A car accident can have unfortunate ripple effects throughout all aspects of your life. After an accident, you’re probably dealing with recovering from injuries and the hassle of making a claim for damages against your own insurance policy or the insurance of the person at fault for the accident. On top of everything else you have to consider in the aftermath of a car accident, wondering how you’re going to get to work or to your medical appointments following a car accident can be concerning when your car is out for time-consuming repairs.
If your car sustained significant damage in a car accident, it pays to look over the terms of your insurance coverage or that of the person at fault for the accident. Some coverage plans include the cost of a rental car while your vehicle undergoes repairs after an accident or until you’ve been reimbursed for a totaled vehicle.
Car repairs after an accident can leave you without transportation just when it’s critical that you have a reliable way to get to your accident-related medical appointments and get back to work to minimize the financial impacts of the accident on your family. If you were at fault for the car accident, your insurance policy may cover the cost of a rental car while your vehicle is out for repairs.

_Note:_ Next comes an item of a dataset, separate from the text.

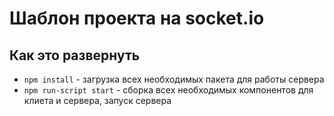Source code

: # Шаблон проекта на socket.io

## Как это развернуть

- `npm install` - загрузка всех необходимых пакета для работы сервера
- `npm run-script start` - сборка всех необходимых компонентов для клиета и сервера, запуск сервера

If someone else caused the accident, they bear liability for damages through their insurance policy in at-fault insurance states like Washington. The injury victim must prove liability before filing the claim. A car accident attorney can help gather evidence from the police report, eyewitness testimony, and traffic camera video to prove liability for both property damage and personal injuries.

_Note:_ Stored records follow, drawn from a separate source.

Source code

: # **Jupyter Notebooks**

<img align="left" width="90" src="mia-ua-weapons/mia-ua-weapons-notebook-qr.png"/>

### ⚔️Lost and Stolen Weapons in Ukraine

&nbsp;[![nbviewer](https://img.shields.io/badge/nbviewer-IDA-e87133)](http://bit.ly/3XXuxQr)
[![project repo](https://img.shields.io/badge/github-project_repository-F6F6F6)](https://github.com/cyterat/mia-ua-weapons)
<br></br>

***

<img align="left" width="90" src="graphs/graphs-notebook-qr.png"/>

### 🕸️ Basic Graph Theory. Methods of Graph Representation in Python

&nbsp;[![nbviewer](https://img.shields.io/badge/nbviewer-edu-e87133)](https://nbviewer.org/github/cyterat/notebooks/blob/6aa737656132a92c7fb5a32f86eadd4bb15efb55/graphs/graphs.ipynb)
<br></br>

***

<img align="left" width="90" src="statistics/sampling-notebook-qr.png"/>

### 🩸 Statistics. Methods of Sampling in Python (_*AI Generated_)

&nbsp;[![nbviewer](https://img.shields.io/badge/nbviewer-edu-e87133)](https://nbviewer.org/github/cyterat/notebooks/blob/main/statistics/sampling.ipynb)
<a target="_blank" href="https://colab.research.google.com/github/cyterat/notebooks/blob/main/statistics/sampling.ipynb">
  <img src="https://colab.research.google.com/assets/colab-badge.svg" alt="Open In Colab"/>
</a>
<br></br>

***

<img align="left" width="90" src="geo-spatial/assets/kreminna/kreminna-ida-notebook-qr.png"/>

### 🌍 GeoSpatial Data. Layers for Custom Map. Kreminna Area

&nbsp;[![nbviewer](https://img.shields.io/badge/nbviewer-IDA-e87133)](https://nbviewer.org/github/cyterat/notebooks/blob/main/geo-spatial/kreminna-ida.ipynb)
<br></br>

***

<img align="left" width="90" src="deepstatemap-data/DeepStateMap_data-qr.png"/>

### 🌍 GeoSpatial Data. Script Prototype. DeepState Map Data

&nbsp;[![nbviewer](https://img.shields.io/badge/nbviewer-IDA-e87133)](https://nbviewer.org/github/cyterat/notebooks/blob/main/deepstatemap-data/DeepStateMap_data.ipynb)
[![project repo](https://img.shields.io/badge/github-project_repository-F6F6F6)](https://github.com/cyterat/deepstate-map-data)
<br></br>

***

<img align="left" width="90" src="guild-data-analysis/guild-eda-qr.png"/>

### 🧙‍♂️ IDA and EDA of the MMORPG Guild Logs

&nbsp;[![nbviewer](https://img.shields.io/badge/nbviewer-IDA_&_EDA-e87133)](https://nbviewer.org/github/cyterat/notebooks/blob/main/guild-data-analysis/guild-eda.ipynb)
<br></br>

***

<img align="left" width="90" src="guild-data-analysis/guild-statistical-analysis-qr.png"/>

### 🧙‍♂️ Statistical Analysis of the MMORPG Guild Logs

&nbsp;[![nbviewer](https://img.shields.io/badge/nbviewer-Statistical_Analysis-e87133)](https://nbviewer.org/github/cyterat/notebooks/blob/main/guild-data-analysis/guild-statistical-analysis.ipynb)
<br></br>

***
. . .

In many cases, the at-fault party’s insurance coverage will pay for a rental car for you throughout the time that your vehicle is out for repairs. Even a relatively mild fender-bender may leave your car with significant damage and lengthy repair jobs. A rental car helps to minimize inconvenience to you and your family while you wait.
The at-fault party in a car accident is responsible for paying for your rental car while your car is in the repair shop or while you wait for a payout or replacement vehicle if your car was totaled in the accident. If their insurance doesn’t provide this coverage, you can make a request for a rental car from your own insurance policy.

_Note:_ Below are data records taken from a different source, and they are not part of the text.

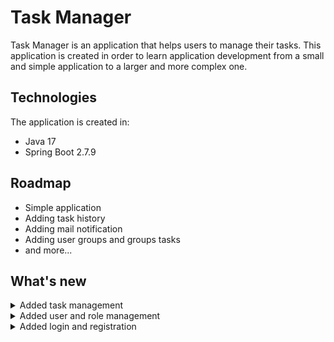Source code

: # Task Manager
Task Manager is an application that helps users to manage their tasks. 
This application is created in order to learn application development from a small and simple application
to a larger and more complex one.

## Technologies
The application is created in:
* Java 17
* Spring Boot 2.7.9

## Roadmap
* Simple application
* Adding task history
* Adding mail notification
* Adding user groups and groups tasks
* and more...

## What's new

<details>
<summary>Added task management</summary>
<br>
The most important news:
<li>Users can manage their tasks</li>
<br>
</details>

<details>
<summary>Added user and role management</summary>
<br>
The most important news:
<ul>
    <li>User management</li>
    <ul>
        <li>Users can manage their accounts </li>
        <li>Administrator can modify users roles</li>
        <li>Administrator can create new user accounts</li>
    </ul>
    <li>Role management</li>
    <ul>
        <li>Administrator can manage the roles</li>
    </ul>
</ul>
<br>
</details>

<details>
<summary>Added login and registration </summary>
<br>
The most important news:
<li>Added JSON Web Token authorization</li>
<li>The user can now login and register in the app by email and password</li>
</details>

In most cases, your insurance will provide payment for a rental car of similar value to your damaged vehicle. Later, your insurance company may argue for reimbursement from the insurance company of the party at fault.
If you find that the insurance company of the party at fault for your accident covers a rental car but you don’t need one because you have a second vehicle, you can cash out the coverage for a rental by giving you a check for the approximate amount based on the daily cost of a car rental for the amount of time your car is expected to be in the repair shop.
Cashing out on this coverage can provide a substantial amount of money that can help mitigate other accident-associated losses while you await compensation for your damages.